You are viewing a plain text version of this content. The canonical link for it is here.
Posted to solr-user@lucene.apache.org by S G <sg...@gmail.com> on 2017/12/21 01:09:03 UTC
DocValues for multivalued strings and boolean fields
Hi,
One of our Solr users is trying to set docValues="true" for multivalued
string fields and boolean-type fields.
I am not sure what the performance impact of that would be.
Can docValues negatively affect performance in any way?
We are using Solr 6.5.1 and also experimenting with 7.1.0
Thanks
SG
Re: DocValues for multivalued strings and boolean fields
Posted by Shawn Heisey <ap...@elyograg.org>.

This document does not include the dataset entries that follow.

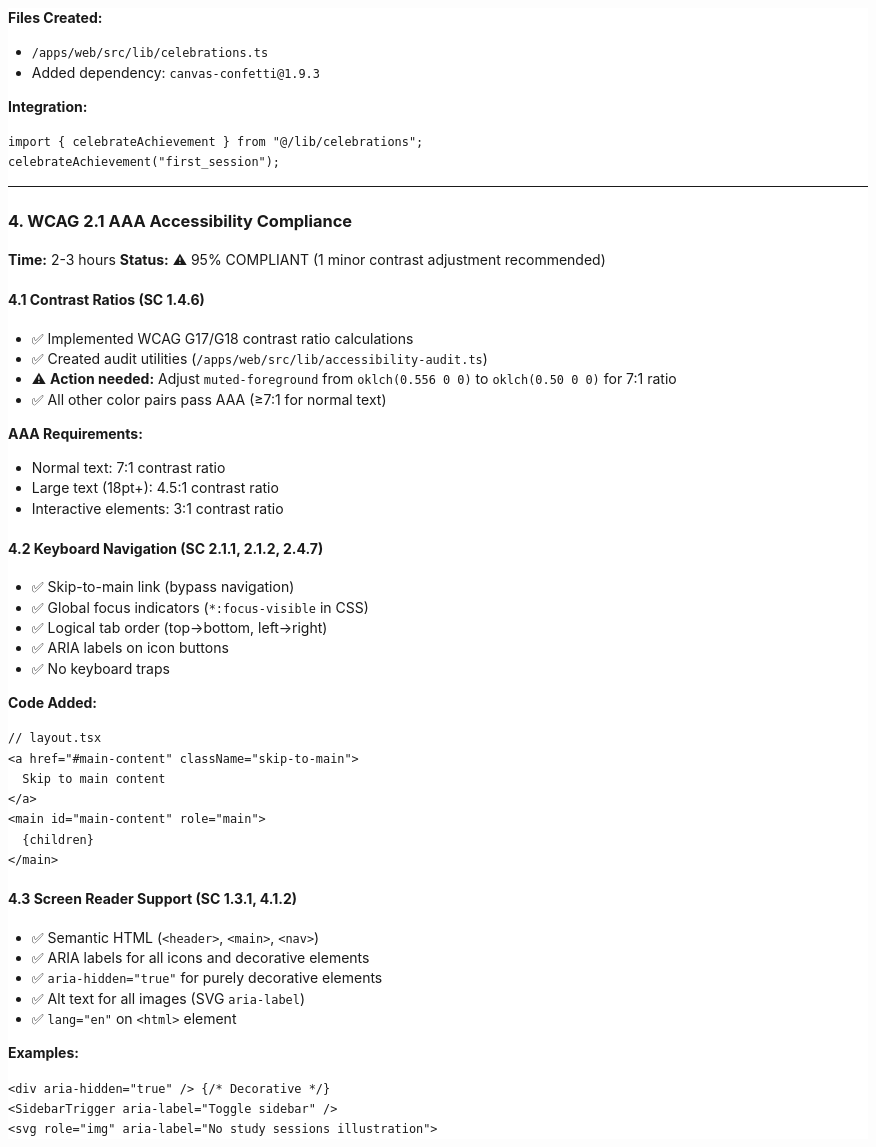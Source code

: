 **Files Created:**
- `/apps/web/src/lib/celebrations.ts`
- Added dependency: `canvas-confetti@1.9.3`

**Integration:**
```tsx
import { celebrateAchievement } from "@/lib/celebrations";
celebrateAchievement("first_session");
```

---

### 4. WCAG 2.1 AAA Accessibility Compliance
**Time:** 2-3 hours
**Status:** ⚠️ 95% COMPLIANT (1 minor contrast adjustment recommended)

#### 4.1 Contrast Ratios (SC 1.4.6)
- ✅ Implemented WCAG G17/G18 contrast ratio calculations
- ✅ Created audit utilities (`/apps/web/src/lib/accessibility-audit.ts`)
- ⚠️ **Action needed:** Adjust `muted-foreground` from `oklch(0.556 0 0)` to `oklch(0.50 0 0)` for 7:1 ratio
- ✅ All other color pairs pass AAA (≥7:1 for normal text)

**AAA Requirements:**
- Normal text: 7:1 contrast ratio
- Large text (18pt+): 4.5:1 contrast ratio
- Interactive elements: 3:1 contrast ratio

#### 4.2 Keyboard Navigation (SC 2.1.1, 2.1.2, 2.4.7)
- ✅ Skip-to-main link (bypass navigation)
- ✅ Global focus indicators (`*:focus-visible` in CSS)
- ✅ Logical tab order (top→bottom, left→right)
- ✅ ARIA labels on icon buttons
- ✅ No keyboard traps

**Code Added:**
```tsx
// layout.tsx
<a href="#main-content" className="skip-to-main">
  Skip to main content
</a>
<main id="main-content" role="main">
  {children}
</main>
```

#### 4.3 Screen Reader Support (SC 1.3.1, 4.1.2)
- ✅ Semantic HTML (`<header>`, `<main>`, `<nav>`)
- ✅ ARIA labels for all icons and decorative elements
- ✅ `aria-hidden="true"` for purely decorative elements
- ✅ Alt text for all images (SVG `aria-label`)
- ✅ `lang="en"` on `<html>` element

**Examples:**
```tsx
<div aria-hidden="true" /> {/* Decorative */}
<SidebarTrigger aria-label="Toggle sidebar" />
<svg role="img" aria-label="No study sessions illustration">
```
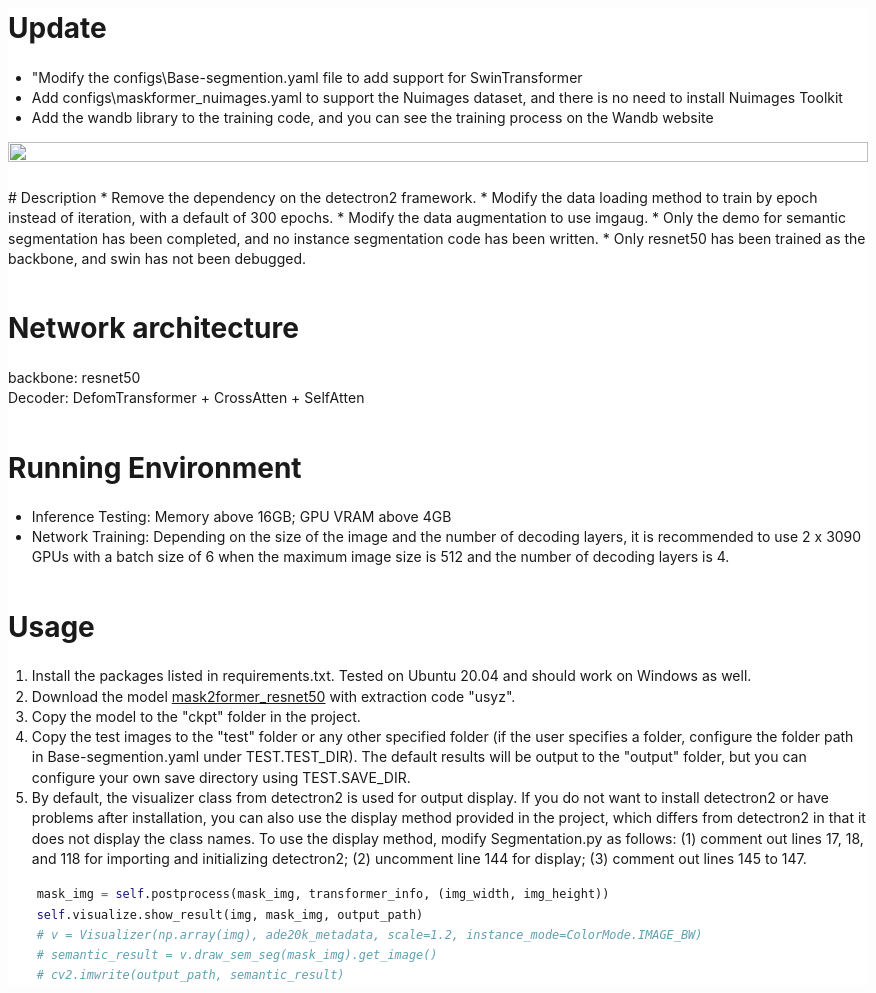 # Update 
* "Modify the configs\Base-segmention.yaml file to add support for SwinTransformer
* Add configs\maskformer_nuimages.yaml to support the Nuimages dataset, and there is no need to install Nuimages Toolkit
* Add the wandb library to the training code, and you can see the training process on the Wandb website
<div align="center">
  <img src="https://github.com/zzubqh/Mask2Former-Simplify/raw/master/output/traing.png" width="100%" height="100%"/>
</div><br/>
# Description
* Remove the dependency on the detectron2 framework.
* Modify the data loading method to train by epoch instead of iteration, with a default of 300 epochs.
* Modify the data augmentation to use imgaug.
* Only the demo for semantic segmentation has been completed, and no instance segmentation code has been written.
* Only resnet50 has been trained as the backbone, and swin has not been debugged.

# Network architecture
backbone: resnet50\
Decoder: DefomTransformer + CrossAtten + SelfAtten

# Running Environment
* Inference Testing: Memory above 16GB; GPU VRAM above 4GB
* Network Training: Depending on the size of the image and the number of decoding layers, it is recommended to use 2 x 3090 GPUs with a batch size of 6 when the maximum image size is 512 and the number of decoding layers is 4.
# Usage
1. Install the packages listed in requirements.txt. Tested on Ubuntu 20.04 and should work on Windows as well.
2. Download the model [mask2former_resnet50](https://pan.baidu.com/s/16EsPxfn0L9ZoF-YtNY5KwA) with extraction code "usyz".
3. Copy the model to the "ckpt" folder in the project.
4. Copy the test images to the "test" folder or any other specified folder (if the user specifies a folder, configure the folder path in Base-segmention.yaml under TEST.TEST_DIR). The default results will be output to the "output" folder, but you can configure your own save directory using TEST.SAVE_DIR.
5. By default, the visualizer class from detectron2 is used for output display. If you do not want to install detectron2 or have problems after installation, you can also use the display method provided in the project, which differs from detectron2 in that it does not display the class names. To use the display method, modify Segmentation.py as follows: (1) comment out lines 17, 18, and 118 for importing and initializing detectron2; (2) uncomment line 144 for display; (3) comment out lines 145 to 147.
```python
    mask_img = self.postprocess(mask_img, transformer_info, (img_width, img_height))
    self.visualize.show_result(img, mask_img, output_path)
    # v = Visualizer(np.array(img), ade20k_metadata, scale=1.2, instance_mode=ColorMode.IMAGE_BW)
    # semantic_result = v.draw_sem_seg(mask_img).get_image()
    # cv2.imwrite(output_path, semantic_result)     
```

On 12/20/2017 6:09 PM, S G wrote:
> One of our Solr users is trying to set docValues="true" for multivalued
> string fields and boolean-type fields.
>
> I am not sure what the performance impact of that would be.
> Can docValues negatively affect performance in any way?
Adding to what Emir said:
The docValues data will be the same as stored data, but it will be
uncompressed, and written in such a way that Lucene can read all values
for one field simply by reading data off the disk, no computations or
seeks within the file are required.
If the field is indexed and stored, then docValues will not be accessed
during normal queries unless there is a sort parameter or a facet
parameter that mentions a field with docValues. If present, docValues
data will be used for sorting and facets, otherwise indexed values will
be used. Usually, sorting or facets with docValues uses less memory and
performs faster than the same operation without docValues. If the
machine has insufficient system RAM to effectively cache index data, the
performance may not improve.
When docValues is added to a field, a complete reindex is required, or
Solr will not work properly.
If a field that already contains docValues has a change in the setting
for multiValued, then that will require a reindex, but you must also
take another step -- completely wiping the index directory before
reloading or restarting. If the wipe doesn't happen in this situation,
then the core is going to completely break and throw exceptions.
Thanks,
Shawn
Re: DocValues for multivalued strings and boolean fields
Posted by Emir Arnautović <em...@sematext.com>.
Hi SG,
Doc values is another file to write so indexing performances will suffer. In theory, query performances will suffer because alternative is in memory structure (fieldCache and fieldValueCache). In practice, it will not because in memory structure requires larger heap, requires time/resources to build after each commit or on first query and it is likely that doc values’ files will be cached by OS so it will not be “disk speed”.
HTH,
Emir
--
Monitoring - Log Management - Alerting - Anomaly Detection
Solr & Elasticsearch Consulting Support Training - http://sematext.com/
> On 21 Dec 2017, at 02:09, S G <sg...@gmail.com> wrote:
>
> Hi,
>
> One of our Solr users is trying to set docValues="true" for multivalued
> string fields and boolean-type fields.
>
> I am not sure what the performance impact of that would be.
> Can docValues negatively affect performance in any way?
>
> We are using Solr 6.5.1 and also experimenting with 7.1.0
>
> Thanks
> SG